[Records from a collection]
= Beginning of Section =

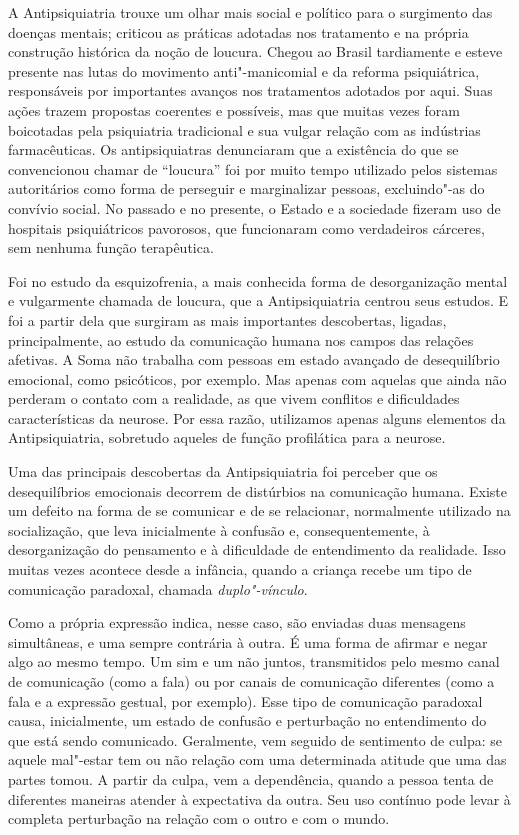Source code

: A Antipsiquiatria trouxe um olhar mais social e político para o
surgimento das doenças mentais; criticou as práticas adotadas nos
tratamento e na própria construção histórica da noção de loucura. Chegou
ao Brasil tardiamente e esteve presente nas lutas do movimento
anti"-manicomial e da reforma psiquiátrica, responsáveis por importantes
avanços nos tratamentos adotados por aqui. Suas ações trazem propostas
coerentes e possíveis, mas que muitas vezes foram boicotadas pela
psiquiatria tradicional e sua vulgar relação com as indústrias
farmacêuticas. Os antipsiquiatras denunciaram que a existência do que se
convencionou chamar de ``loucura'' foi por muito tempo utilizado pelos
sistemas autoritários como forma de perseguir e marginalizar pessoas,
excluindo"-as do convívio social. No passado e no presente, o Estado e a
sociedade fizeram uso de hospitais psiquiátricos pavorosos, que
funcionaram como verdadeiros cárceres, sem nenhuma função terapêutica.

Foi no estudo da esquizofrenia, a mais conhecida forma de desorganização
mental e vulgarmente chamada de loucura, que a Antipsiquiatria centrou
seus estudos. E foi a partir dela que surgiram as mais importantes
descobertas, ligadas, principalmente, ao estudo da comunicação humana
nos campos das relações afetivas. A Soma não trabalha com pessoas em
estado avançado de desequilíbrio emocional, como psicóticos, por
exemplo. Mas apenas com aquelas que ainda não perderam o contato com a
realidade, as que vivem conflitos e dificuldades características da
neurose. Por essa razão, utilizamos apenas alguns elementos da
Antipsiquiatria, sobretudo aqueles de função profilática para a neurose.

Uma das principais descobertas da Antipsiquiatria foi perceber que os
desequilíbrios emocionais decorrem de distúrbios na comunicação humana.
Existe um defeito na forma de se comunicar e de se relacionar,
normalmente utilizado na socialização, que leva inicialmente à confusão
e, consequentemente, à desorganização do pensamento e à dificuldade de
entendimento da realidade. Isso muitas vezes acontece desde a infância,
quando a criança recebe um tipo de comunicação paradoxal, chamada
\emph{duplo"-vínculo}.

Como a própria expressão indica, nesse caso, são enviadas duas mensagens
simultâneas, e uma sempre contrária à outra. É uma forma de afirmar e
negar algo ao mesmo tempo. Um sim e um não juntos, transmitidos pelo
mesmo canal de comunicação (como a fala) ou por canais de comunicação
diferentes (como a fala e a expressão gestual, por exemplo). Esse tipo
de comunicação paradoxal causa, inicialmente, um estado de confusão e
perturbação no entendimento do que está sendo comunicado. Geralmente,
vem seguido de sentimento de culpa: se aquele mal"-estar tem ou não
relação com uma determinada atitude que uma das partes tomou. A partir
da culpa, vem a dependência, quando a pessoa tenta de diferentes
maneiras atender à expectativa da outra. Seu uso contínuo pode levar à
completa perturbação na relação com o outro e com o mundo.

= End of Section =
= Beginning of Section =

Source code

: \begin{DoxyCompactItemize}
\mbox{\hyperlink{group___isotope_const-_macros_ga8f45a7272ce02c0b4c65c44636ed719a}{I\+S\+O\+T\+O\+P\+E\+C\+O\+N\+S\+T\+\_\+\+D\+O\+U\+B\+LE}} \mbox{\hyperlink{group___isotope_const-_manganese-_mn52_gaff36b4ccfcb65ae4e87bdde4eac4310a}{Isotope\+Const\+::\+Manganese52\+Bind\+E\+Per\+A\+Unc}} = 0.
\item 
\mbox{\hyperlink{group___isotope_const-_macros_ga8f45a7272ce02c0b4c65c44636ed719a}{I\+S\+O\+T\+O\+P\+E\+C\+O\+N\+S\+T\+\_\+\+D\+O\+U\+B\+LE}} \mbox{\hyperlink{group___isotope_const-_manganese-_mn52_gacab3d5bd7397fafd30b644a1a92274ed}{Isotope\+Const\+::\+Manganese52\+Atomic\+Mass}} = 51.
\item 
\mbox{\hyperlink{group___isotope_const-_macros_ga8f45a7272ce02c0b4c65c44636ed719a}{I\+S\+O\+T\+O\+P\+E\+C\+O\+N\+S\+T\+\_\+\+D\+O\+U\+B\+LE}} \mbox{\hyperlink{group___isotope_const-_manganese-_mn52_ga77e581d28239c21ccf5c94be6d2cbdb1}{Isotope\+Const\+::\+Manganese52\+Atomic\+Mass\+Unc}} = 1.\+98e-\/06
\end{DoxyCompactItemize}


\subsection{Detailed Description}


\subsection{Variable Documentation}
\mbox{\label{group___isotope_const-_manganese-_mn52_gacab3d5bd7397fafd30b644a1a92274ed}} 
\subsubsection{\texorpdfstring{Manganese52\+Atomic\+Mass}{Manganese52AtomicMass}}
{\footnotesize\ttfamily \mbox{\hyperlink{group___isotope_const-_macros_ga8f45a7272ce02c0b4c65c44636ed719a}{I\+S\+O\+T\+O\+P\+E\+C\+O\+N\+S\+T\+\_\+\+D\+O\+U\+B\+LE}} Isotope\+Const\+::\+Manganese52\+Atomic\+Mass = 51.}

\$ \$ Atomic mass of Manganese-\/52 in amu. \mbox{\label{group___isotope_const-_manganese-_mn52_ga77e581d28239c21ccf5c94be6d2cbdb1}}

= End of Section =
= Beginning of Section =

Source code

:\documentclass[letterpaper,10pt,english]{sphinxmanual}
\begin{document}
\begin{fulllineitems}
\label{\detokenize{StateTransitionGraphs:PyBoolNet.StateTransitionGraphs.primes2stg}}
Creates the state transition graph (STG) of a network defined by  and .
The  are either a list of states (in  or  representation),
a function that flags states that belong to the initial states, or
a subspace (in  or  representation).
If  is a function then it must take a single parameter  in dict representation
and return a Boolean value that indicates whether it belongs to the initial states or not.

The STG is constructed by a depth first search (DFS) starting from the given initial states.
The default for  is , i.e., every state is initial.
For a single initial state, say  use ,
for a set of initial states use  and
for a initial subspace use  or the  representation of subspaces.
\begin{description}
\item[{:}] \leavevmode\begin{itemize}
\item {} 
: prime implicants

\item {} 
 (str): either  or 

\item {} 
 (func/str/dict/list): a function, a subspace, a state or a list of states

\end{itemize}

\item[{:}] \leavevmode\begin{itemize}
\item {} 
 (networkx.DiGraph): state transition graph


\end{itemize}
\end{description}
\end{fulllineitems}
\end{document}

= End of Section =

Work required:
For this exercise, repeat exactly the lines of the data above from the one with "simultâneas, e uma" down to the one with "completa perturbação na", both end lines included.

Result of the task:
simultâneas, e uma sempre contrária à outra. É uma forma de afirmar e
negar algo ao mesmo tempo. Um sim e um não juntos, transmitidos pelo
mesmo canal de comunicação (como a fala) ou por canais de comunicação
diferentes (como a fala e a expressão gestual, por exemplo). Esse tipo
de comunicação paradoxal causa, inicialmente, um estado de confusão e
perturbação no entendimento do que está sendo comunicado. Geralmente,
vem seguido de sentimento de culpa: se aquele mal"-estar tem ou não
relação com uma determinada atitude que uma das partes tomou. A partir
da culpa, vem a dependência, quando a pessoa tenta de diferentes
maneiras atender à expectativa da outra. Seu uso contínuo pode levar à
completa perturbação na relação com o outro e com o mundo.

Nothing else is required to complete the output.